◆ **Your objective**
Omit all pictures. Print the remaining lines exactly, from the start of the data through the line containing "# Getting Started".

(Saved data entries)

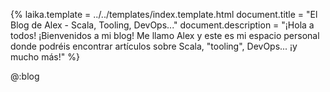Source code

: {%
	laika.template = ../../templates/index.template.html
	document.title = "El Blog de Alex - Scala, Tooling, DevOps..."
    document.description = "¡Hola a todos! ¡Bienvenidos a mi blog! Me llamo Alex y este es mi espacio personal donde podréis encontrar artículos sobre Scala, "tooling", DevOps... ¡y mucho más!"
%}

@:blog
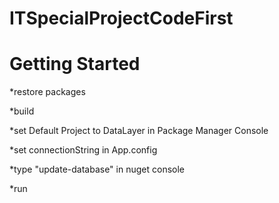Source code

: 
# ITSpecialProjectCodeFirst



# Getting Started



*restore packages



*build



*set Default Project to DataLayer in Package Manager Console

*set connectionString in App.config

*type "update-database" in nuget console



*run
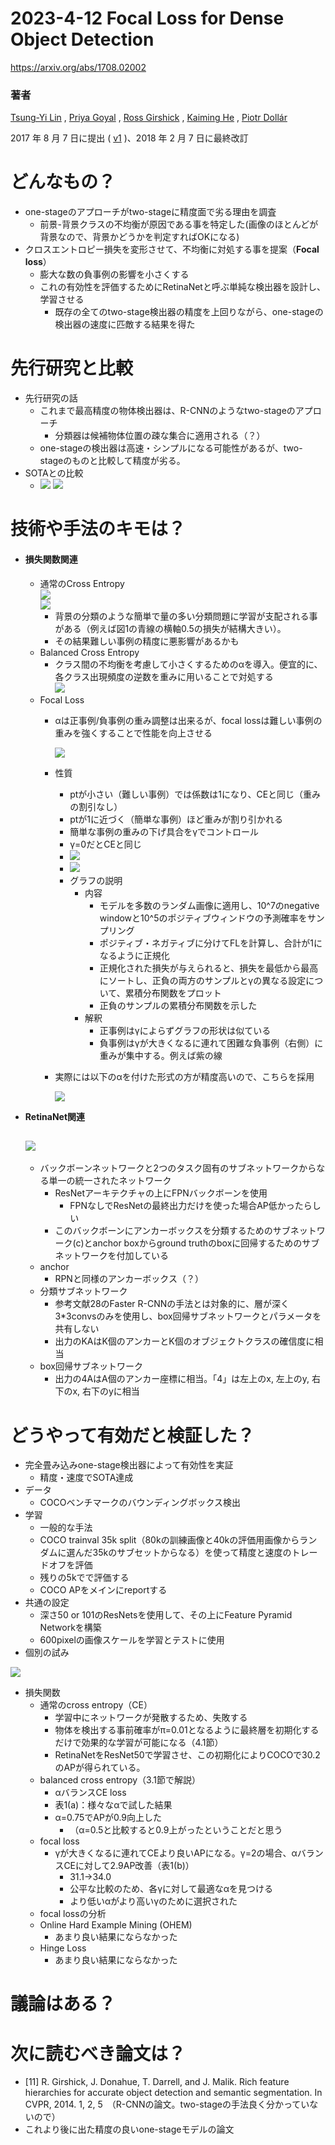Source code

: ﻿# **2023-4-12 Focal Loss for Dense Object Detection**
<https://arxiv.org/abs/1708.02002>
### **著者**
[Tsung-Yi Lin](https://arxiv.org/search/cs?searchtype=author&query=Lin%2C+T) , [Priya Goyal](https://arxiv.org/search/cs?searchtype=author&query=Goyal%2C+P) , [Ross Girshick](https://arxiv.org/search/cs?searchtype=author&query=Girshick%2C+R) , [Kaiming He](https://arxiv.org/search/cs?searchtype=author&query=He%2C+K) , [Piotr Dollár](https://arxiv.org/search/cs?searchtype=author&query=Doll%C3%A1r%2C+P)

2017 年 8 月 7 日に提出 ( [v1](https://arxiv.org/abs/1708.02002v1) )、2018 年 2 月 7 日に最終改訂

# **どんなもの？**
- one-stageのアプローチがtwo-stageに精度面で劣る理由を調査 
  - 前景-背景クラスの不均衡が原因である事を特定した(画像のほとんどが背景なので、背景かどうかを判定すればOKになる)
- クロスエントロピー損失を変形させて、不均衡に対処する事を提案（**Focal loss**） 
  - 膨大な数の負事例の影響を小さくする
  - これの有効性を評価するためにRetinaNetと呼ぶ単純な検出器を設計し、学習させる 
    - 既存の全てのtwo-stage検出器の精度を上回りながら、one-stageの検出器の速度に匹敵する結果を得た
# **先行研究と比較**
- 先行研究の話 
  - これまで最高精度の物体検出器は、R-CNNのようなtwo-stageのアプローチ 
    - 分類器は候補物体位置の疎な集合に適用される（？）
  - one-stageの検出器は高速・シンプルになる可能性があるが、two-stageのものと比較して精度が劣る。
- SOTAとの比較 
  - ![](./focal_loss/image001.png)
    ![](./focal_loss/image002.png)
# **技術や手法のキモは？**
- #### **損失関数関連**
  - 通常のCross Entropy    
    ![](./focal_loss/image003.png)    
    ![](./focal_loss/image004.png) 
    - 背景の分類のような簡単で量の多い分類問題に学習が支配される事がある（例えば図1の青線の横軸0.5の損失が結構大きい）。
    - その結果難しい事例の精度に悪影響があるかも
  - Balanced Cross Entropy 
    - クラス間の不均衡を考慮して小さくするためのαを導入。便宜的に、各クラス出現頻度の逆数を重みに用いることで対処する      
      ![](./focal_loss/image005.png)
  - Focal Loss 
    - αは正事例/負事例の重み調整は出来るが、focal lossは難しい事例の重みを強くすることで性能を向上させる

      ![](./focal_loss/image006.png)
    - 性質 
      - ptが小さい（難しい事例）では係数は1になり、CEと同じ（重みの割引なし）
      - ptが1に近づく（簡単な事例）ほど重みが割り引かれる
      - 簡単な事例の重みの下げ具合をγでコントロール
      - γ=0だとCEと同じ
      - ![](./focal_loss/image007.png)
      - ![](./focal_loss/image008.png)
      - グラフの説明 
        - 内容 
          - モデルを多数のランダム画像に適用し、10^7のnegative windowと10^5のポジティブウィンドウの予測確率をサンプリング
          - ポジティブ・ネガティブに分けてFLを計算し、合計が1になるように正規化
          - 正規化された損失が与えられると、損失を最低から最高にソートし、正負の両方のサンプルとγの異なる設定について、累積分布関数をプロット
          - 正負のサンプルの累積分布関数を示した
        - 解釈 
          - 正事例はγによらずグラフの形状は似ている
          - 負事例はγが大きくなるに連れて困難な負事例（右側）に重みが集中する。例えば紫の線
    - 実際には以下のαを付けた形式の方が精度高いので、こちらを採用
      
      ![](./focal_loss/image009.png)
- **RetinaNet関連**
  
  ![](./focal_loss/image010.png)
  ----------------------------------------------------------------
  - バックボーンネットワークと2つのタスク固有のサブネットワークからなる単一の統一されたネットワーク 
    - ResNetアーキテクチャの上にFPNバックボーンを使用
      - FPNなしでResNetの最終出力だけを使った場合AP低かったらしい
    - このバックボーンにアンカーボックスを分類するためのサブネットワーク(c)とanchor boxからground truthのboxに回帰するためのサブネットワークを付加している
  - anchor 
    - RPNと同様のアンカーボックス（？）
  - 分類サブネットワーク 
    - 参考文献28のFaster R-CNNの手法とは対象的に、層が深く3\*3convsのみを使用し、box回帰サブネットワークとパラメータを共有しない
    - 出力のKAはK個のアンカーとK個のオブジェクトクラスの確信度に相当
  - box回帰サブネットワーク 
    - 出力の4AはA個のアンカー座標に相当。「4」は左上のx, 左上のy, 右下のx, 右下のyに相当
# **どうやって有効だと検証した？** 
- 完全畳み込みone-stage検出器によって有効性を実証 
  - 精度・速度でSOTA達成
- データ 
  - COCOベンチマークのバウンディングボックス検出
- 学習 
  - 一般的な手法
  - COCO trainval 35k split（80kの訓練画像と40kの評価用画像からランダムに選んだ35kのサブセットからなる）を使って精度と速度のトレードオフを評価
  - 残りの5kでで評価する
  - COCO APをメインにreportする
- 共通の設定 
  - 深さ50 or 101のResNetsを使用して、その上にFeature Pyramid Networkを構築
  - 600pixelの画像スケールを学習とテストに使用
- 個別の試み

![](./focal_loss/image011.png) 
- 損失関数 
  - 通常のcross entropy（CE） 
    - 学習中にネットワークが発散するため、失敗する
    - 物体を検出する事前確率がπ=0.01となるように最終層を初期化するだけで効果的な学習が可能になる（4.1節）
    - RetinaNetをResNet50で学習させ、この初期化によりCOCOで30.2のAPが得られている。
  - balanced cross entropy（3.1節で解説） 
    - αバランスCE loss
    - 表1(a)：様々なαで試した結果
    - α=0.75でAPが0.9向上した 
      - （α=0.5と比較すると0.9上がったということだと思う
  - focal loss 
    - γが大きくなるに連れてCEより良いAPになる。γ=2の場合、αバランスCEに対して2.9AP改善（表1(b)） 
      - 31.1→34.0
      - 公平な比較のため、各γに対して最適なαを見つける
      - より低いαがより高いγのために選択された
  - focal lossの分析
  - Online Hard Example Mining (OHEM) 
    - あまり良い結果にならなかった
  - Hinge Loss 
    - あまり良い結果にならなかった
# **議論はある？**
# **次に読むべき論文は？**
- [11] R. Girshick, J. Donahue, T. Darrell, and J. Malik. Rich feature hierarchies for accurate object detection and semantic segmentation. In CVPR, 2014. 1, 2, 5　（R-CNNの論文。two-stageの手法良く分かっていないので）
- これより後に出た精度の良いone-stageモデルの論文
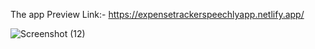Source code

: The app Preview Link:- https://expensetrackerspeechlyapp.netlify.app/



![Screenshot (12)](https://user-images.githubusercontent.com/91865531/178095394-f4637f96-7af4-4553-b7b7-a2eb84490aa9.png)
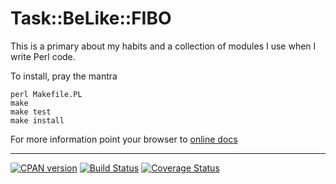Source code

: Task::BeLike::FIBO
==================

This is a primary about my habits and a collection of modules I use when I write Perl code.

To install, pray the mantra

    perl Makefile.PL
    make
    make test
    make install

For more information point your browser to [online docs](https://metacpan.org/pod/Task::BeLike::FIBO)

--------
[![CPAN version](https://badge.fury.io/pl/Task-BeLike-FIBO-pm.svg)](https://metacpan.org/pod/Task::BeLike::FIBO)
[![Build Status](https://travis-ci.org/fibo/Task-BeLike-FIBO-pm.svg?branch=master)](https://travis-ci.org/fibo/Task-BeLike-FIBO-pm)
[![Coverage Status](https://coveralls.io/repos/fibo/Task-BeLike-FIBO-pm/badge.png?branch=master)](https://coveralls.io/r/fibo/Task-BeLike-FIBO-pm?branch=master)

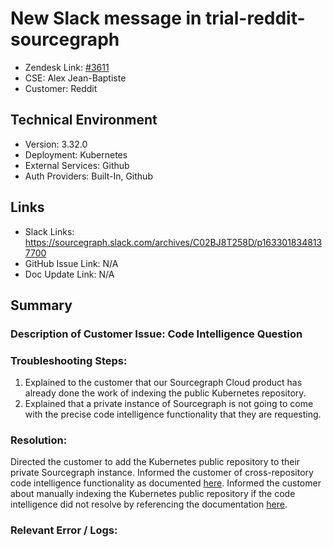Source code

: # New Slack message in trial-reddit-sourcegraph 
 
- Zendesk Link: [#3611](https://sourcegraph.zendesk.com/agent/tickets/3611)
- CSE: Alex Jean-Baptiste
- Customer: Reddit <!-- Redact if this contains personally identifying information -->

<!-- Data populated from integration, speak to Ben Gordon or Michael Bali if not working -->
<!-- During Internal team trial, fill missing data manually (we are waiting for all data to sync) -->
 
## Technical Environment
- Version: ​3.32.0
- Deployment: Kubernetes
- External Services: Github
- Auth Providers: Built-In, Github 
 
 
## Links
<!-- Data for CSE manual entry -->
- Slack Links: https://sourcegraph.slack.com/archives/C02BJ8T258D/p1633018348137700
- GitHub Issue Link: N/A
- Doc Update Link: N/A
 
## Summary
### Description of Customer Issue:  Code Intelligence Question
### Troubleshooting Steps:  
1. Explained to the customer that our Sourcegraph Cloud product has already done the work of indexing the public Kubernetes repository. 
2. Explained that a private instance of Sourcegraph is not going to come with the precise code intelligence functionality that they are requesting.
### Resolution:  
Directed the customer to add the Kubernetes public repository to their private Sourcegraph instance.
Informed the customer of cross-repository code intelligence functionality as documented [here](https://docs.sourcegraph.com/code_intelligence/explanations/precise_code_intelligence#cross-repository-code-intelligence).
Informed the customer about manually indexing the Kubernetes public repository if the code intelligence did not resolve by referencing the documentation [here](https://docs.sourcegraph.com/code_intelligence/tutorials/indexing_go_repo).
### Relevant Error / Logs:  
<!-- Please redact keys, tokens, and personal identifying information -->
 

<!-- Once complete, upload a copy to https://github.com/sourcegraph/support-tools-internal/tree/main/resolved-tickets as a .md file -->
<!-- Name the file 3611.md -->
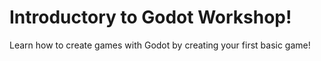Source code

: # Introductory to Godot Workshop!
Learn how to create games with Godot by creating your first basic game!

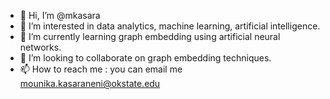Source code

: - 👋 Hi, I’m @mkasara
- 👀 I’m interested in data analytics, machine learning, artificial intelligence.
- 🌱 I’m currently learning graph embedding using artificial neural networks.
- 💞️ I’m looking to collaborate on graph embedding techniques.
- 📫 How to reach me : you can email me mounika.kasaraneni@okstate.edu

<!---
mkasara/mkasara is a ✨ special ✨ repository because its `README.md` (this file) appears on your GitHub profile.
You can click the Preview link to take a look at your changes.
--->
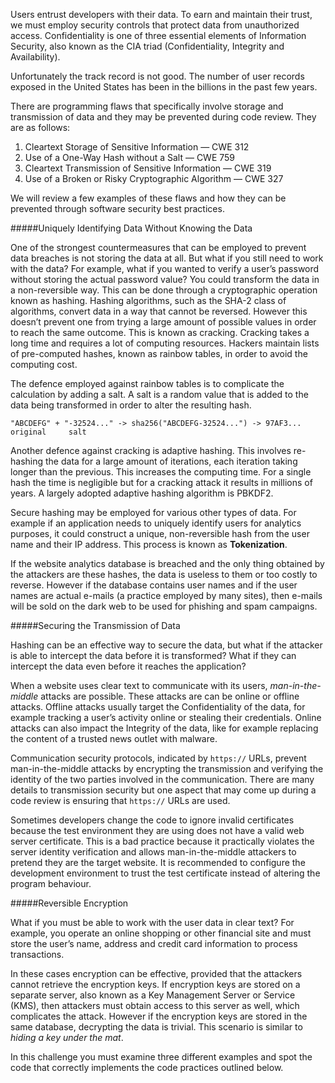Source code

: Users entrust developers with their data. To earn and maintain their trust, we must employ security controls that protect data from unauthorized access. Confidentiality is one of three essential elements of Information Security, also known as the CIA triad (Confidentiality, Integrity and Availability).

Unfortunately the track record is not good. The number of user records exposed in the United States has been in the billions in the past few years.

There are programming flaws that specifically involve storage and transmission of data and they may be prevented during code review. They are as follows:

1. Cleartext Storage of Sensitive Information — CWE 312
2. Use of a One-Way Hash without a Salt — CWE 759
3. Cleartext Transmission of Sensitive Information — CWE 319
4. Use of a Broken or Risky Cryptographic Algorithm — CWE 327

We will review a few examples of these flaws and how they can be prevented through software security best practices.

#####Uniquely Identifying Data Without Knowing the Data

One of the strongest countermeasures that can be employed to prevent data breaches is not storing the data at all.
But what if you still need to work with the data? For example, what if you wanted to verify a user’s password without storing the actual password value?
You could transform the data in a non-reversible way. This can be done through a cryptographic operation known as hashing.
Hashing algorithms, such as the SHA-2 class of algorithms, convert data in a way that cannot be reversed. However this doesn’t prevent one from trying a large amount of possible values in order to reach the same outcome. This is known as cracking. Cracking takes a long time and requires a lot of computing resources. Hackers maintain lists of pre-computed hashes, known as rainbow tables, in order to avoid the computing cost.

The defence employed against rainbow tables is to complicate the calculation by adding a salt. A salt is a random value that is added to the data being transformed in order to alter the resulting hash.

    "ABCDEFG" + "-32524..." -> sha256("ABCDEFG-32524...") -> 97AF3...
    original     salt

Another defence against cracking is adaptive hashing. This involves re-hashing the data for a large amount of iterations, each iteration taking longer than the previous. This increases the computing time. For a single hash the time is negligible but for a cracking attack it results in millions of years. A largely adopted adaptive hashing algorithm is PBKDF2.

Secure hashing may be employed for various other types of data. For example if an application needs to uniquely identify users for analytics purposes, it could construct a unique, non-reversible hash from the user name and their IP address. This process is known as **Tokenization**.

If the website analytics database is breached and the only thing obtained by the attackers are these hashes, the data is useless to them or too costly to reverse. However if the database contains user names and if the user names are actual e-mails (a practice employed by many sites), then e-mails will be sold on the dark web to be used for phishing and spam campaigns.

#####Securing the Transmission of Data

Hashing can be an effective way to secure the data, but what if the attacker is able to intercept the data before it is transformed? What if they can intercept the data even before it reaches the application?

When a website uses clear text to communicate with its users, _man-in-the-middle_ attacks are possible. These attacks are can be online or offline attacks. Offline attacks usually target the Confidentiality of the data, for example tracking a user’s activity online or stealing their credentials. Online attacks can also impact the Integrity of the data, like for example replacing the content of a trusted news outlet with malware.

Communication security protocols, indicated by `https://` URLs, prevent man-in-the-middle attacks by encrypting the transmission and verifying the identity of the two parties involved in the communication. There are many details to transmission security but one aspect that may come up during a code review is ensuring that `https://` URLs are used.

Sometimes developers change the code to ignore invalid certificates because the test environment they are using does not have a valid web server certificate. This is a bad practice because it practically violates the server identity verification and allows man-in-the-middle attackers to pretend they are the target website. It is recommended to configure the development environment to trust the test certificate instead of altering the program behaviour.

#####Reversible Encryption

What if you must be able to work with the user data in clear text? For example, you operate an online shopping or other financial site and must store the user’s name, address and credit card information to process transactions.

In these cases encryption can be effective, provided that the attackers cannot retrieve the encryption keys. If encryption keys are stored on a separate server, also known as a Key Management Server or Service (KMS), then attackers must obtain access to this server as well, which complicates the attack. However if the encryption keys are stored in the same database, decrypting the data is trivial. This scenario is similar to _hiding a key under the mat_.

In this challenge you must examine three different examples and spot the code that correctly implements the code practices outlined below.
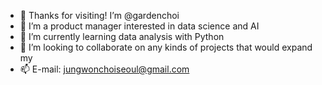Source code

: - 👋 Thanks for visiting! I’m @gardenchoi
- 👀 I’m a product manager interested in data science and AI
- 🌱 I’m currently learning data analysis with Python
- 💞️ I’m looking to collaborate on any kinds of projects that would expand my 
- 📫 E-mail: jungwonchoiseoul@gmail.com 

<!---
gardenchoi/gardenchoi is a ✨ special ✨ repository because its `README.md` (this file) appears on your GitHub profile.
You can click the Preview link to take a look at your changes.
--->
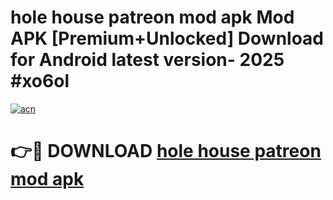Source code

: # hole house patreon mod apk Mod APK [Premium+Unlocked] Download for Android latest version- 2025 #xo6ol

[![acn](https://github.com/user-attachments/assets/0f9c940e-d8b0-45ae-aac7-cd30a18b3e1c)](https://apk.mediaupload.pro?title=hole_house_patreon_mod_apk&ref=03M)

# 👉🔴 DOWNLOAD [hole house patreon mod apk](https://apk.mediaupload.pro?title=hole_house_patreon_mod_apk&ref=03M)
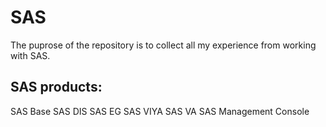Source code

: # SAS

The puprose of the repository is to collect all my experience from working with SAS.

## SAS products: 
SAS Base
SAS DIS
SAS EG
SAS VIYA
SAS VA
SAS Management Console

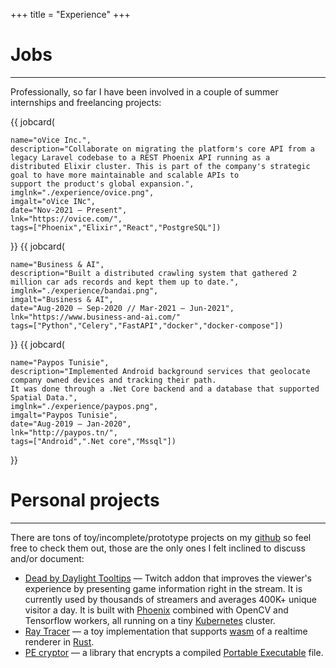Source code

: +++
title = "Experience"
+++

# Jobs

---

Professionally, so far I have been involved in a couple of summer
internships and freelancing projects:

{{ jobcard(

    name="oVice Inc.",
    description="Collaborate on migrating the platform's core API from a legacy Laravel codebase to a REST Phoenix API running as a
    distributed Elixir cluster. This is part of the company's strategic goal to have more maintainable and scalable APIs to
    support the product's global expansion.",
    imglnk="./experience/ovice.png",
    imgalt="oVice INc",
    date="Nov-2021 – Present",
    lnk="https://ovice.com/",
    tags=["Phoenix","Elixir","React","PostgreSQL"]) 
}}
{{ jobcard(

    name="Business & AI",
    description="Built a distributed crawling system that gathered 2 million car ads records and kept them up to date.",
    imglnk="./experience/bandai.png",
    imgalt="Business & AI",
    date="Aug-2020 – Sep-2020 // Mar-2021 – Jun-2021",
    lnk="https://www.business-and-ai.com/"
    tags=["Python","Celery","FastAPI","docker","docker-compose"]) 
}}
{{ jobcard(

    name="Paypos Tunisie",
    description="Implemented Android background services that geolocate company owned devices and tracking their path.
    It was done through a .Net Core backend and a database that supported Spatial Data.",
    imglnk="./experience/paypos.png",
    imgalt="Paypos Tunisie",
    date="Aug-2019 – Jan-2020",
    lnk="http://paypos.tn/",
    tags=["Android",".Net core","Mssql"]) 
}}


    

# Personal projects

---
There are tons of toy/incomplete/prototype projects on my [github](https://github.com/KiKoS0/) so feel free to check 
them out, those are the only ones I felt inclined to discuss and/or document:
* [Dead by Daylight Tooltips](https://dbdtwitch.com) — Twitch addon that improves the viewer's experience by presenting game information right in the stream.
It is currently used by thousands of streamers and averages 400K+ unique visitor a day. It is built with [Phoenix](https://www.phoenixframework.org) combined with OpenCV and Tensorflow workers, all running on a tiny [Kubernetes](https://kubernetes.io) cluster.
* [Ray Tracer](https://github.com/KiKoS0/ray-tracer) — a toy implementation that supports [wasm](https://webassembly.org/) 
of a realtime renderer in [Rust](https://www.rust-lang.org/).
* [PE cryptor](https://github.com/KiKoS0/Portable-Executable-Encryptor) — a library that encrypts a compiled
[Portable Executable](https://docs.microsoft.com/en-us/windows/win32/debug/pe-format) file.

◆ **Result of the exercise**
Source code

: {%
	laika.template = ../../templates/index.template.html
	document.title = "El Blog de Alex - Scala, Tooling, DevOps..."
    document.description = "¡Hola a todos! ¡Bienvenidos a mi blog! Me llamo Alex y este es mi espacio personal donde podréis encontrar artículos sobre Scala, "tooling", DevOps... ¡y mucho más!"
%}

@:blog
Source code

: 
# ITSpecialProjectCodeFirst



# Getting Started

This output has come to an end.